Dal 15 dicembre 1972 iniziò la lunga vicenda giudiziaria di Valpreda, che si sarebbe conclusa solo nel 1987, con l’assoluzione per insufficienza di prove pronunciata dalla Corte di appello di Bari e confermata dalla Cassazione.
Nei 48 giorni successivi al suo arresto gli fu impedito il colloquio con il suo legale. Rimase in carcere per tre anni, durante i quali pubblicò tre libri: Lettere dal carcere del sistema (1972), con introduzione della sorella Maddalena; Poesie dal carcere: versi d’amore e di rabbia di un uomo che accusa (1973), con prefazione di Adele Cambria; È lui! Diario dalla galera 1969-1972. Quello che può capitare a un cittadino italiano con idee un po’ diverse (1974), con prefazione di Camilla Cederna.

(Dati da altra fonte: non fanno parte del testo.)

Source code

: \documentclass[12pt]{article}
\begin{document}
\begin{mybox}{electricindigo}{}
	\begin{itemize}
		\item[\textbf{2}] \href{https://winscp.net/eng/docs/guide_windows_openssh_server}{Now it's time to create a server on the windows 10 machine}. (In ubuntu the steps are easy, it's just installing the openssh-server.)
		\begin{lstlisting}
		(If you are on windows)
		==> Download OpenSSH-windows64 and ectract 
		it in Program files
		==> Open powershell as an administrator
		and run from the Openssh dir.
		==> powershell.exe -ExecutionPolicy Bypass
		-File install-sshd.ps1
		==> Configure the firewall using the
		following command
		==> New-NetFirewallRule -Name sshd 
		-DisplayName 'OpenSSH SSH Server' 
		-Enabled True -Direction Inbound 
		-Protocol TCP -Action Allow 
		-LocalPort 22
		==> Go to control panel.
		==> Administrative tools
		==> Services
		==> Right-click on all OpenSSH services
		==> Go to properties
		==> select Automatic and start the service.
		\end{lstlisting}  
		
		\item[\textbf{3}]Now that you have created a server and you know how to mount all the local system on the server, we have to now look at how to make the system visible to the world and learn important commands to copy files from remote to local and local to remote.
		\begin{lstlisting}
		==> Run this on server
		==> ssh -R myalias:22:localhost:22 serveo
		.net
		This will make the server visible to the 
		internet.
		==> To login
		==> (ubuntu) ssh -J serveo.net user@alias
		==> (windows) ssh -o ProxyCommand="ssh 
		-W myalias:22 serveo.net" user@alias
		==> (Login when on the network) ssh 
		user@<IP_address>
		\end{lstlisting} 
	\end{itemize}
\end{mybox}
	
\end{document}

Poté uscire dal carcere solo grazie all’approvazione, il 15 dicembre 1972, della l. 773 (Modificazioni al codice di procedura penale al fine di accelerare e semplificare i procedimenti), detta poi legge Valpreda, che rimosse il divieto di concessione della libertà provvisoria nei confronti di imputati di reati per i quali la cattura fosse obbligatoria. Alle elezioni politiche del 1972 fu candidato capolista a Roma nelle liste elettorali del Manifesto, senza risultare eletto.

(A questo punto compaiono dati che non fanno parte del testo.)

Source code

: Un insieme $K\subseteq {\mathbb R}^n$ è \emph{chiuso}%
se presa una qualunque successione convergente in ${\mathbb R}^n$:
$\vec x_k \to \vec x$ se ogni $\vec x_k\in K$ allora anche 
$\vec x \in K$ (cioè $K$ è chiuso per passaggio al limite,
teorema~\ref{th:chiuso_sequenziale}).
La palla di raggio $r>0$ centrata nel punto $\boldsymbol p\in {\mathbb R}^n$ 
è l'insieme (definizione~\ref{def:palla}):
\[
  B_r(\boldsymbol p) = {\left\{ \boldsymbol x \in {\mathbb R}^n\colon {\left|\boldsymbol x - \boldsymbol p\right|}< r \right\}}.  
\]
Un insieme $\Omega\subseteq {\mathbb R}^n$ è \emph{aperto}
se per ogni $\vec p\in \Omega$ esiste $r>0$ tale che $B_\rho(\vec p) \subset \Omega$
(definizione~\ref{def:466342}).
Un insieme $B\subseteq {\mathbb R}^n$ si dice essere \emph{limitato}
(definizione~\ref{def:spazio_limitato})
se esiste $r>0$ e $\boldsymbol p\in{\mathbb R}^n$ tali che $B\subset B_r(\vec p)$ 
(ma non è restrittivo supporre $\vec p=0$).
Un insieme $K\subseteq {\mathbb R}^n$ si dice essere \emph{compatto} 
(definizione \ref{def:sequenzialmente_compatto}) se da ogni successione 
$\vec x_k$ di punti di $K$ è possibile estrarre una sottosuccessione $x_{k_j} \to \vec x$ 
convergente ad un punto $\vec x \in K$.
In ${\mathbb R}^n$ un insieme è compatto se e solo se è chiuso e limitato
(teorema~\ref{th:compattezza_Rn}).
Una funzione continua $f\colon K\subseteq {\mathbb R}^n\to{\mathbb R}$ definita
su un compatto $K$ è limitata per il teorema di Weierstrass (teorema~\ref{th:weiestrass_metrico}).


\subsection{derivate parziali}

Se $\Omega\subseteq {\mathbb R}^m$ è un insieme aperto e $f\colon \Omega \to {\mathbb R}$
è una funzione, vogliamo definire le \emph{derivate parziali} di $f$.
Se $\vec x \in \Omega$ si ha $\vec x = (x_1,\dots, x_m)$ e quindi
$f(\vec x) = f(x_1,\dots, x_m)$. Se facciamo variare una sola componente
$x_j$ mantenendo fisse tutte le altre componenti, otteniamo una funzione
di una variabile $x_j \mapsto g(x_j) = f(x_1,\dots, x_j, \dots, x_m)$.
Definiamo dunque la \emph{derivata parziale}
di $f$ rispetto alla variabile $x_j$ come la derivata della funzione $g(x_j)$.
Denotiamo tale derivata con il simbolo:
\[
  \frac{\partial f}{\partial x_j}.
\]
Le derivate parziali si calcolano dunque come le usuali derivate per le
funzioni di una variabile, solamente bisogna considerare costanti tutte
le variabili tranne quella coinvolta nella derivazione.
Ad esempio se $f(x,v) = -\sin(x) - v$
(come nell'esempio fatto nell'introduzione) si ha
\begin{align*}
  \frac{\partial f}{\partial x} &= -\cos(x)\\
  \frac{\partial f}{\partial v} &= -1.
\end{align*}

L’accusa poggiava sostanzialmente sulla testimonianza di Rolandi e su alcune contraddizioni dello stesso Valpreda circa i suoi spostamenti nei giorni precedenti. Ma soprattutto si fondava sulla convinzione pertinace della questura di Milano e del suo ufficio politico, guidato da Antonino Allegra e Luigi Calabresi, certi della matrice anarchica di tutta la serie di attentati che aveva colpito il milanese dalla fine degli anni Sessanta. Conosciuto per le sue posizioni radicali e in conflitto con parte dello stesso movimento anarchico milanese, Valpreda era stato individuato come il responsabile della strage di Milano, e la stessa chiamata di Pinelli all’interrogatorio in questura, conclusa con la sua morte (15 dicembre 1969), era stata motivata dall’idea che Pinelli fosse a conoscenza del coinvolgimento di Valpreda.

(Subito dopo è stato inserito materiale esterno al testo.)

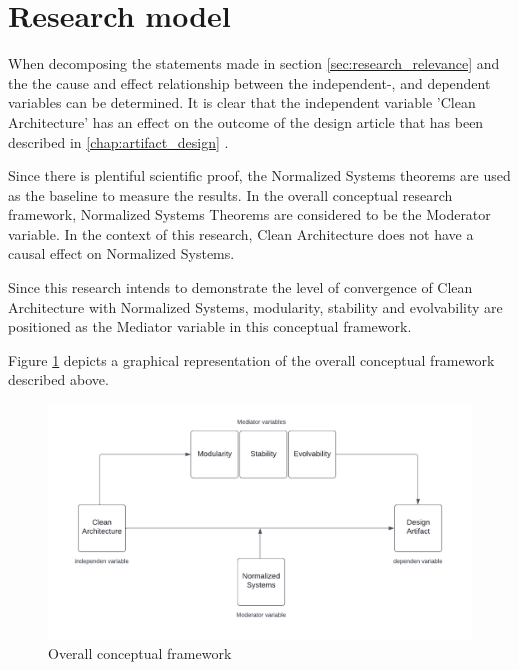 \section{Research model} \label{research_model}

When decomposing the statements made in section \ref{sec:research_relevance}
 and the  the cause and
effect relationship between the independent-, and dependent variables can be determined. It
is clear that the independent variable 'Clean Architecture' has an effect on the outcome
of the design article that has been described in \ref{chap:artifact_design}
. 

Since there is plentiful scientific proof, the Normalized Systems theorems are used as the
baseline to measure the results. In the overall conceptual research framework, Normalized
Systems Theorems are considered to be the Moderator variable. In the context of this
research, Clean Architecture does not have a causal effect on Normalized Systems.

Since this research intends to demonstrate the level of convergence of Clean Architecture
with Normalized Systems, modularity, stability and evolvability are positioned as the
Mediator variable in this conceptual framework.

Figure \ref{fig:conceptual_framework}  depicts a
graphical representation of the overall conceptual framework described above.

\begin{figure}[H]
    \centering
    \includegraphics[width=1\textwidth]{Figures/conceptual_framework}
    \caption[Overall conceptual framework]{Overall conceptual framework}
    \label{fig:conceptual_framework}
\end{figure}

La matrice anarchica fu contestata fin dal primo momento, e il prolungamento della carcerazione fu considerato sempre più inaccettabile da una parte crescente del mondo della cultura e della politica, che criticò anche la mancata apertura di altre piste di indagine. Il processo diede un forte impulso alla formazione dell’organizzazione Soccorso rosso, che si attivò per un nuovo processo a Valpreda, in condizioni del tutto diverse (Malatesta, 2012, p. 88). Il processo precedente appariva infatti una scelta parziale e fuori fuoco, frutto sia di una visione monocorde sia di una volontà politica di stabilizzare il sistema secondo la cosiddetta strategia della tensione, volta a criminalizzare i movimenti sociali e la sinistra.
Il processo si era aperto il 23 febbraio 1972 a Roma, e dopo soli dieci giorni era stato sospeso per incompetenza territoriale e trasmesso a Milano, dove era ripreso il 30 agosto, per poi essere trasferito nell’ottobre a Catanzaro per motivi di ordine pubblico. Qui, dopo una nuova sospensione nel 1975, arrivò a sentenza nel 1977 con l’assoluzione per insufficienza di prove di Valpreda, condannato però per associazione a delinquere. La Cassazione annullò la sentenza, e nel 1985 la Corte d’appello di Bari ribadì l’assoluzione per insufficienza di prove. Due anni dopo la Cassazione confermò la sentenza, sancendo la definitiva uscita di Valpreda dal processo, insieme a Freda, Ventura e Merlino. Il processo per la strage di piazza Fontana dal 1979 al 2005 contò dieci sentenze, in un lungo iter che vide assolto Valpreda definitivamente solo nel 1987.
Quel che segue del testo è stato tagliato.